Problem requirements: Quote, without any change, the line that contains "## Follow Us" and all lines that follow it to the end of the data below.

Available data:
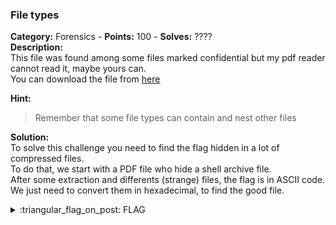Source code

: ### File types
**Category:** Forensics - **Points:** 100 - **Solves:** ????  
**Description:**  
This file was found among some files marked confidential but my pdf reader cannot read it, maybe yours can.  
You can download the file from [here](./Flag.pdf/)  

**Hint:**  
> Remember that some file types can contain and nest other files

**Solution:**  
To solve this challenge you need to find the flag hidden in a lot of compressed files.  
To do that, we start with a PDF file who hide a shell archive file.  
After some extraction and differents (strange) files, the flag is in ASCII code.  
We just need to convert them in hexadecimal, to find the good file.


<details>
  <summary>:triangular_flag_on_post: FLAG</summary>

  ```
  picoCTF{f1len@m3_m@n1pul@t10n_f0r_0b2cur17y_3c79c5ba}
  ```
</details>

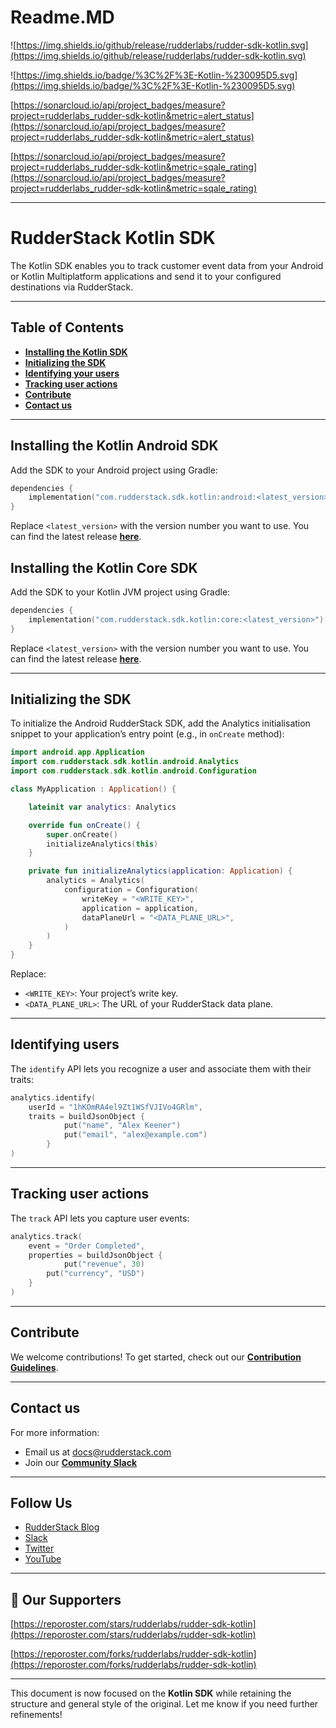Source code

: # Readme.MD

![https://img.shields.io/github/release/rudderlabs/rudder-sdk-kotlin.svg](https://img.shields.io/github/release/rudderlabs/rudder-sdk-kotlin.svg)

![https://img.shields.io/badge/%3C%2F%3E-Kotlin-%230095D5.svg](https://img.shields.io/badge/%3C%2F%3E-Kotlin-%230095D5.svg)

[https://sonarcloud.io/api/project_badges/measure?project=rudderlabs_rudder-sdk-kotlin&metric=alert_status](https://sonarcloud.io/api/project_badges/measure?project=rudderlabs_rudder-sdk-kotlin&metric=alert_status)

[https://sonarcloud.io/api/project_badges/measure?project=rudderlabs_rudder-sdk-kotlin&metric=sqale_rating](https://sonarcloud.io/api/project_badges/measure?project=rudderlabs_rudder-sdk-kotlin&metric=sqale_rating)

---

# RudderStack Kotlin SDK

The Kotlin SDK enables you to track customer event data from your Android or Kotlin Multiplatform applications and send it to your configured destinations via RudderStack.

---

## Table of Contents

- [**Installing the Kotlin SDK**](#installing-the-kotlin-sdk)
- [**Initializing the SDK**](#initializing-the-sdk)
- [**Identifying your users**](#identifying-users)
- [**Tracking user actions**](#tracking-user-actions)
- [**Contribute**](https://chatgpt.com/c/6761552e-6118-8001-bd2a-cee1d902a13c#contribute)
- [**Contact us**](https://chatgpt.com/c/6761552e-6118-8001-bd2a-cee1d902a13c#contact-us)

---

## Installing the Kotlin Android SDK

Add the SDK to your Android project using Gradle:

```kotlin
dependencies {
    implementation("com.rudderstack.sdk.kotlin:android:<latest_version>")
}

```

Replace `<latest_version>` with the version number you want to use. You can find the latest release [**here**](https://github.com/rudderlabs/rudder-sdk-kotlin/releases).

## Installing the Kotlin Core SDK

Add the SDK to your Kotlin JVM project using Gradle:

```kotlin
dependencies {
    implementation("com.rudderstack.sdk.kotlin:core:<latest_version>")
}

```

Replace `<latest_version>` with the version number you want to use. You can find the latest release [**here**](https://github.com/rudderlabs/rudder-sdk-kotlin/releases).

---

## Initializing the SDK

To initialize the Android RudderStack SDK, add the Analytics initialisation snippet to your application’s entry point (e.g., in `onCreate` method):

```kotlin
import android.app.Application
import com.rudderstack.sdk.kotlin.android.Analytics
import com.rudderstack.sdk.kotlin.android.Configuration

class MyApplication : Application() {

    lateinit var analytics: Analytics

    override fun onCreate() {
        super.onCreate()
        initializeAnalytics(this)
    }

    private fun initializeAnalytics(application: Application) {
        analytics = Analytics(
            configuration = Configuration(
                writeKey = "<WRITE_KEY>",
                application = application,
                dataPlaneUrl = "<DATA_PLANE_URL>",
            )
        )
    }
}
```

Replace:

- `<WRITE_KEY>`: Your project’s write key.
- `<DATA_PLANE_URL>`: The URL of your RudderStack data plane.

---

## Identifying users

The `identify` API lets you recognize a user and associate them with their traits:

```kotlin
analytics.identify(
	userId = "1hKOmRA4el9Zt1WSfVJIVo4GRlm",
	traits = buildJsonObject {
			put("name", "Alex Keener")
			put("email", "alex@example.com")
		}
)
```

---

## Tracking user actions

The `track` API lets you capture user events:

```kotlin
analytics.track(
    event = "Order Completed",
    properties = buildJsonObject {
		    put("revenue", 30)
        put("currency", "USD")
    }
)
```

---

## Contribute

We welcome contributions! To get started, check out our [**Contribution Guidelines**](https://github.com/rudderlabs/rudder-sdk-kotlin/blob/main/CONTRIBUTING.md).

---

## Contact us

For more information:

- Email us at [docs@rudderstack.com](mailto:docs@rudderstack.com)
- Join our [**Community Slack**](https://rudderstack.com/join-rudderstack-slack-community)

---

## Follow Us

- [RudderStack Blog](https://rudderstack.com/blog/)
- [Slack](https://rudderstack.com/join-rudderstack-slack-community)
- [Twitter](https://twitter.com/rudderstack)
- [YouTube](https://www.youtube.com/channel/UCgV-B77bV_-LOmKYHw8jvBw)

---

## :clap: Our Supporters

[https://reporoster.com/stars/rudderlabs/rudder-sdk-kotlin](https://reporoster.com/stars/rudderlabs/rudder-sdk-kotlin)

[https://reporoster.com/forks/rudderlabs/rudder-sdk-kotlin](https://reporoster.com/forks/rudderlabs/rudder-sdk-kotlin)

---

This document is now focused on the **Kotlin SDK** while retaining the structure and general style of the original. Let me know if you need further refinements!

Task solution:
## Follow Us

- [RudderStack Blog](https://rudderstack.com/blog/)
- [Slack](https://rudderstack.com/join-rudderstack-slack-community)
- [Twitter](https://twitter.com/rudderstack)
- [YouTube](https://www.youtube.com/channel/UCgV-B77bV_-LOmKYHw8jvBw)

---

## :clap: Our Supporters

[https://reporoster.com/stars/rudderlabs/rudder-sdk-kotlin](https://reporoster.com/stars/rudderlabs/rudder-sdk-kotlin)

[https://reporoster.com/forks/rudderlabs/rudder-sdk-kotlin](https://reporoster.com/forks/rudderlabs/rudder-sdk-kotlin)

---

This document is now focused on the **Kotlin SDK** while retaining the structure and general style of the original. Let me know if you need further refinements!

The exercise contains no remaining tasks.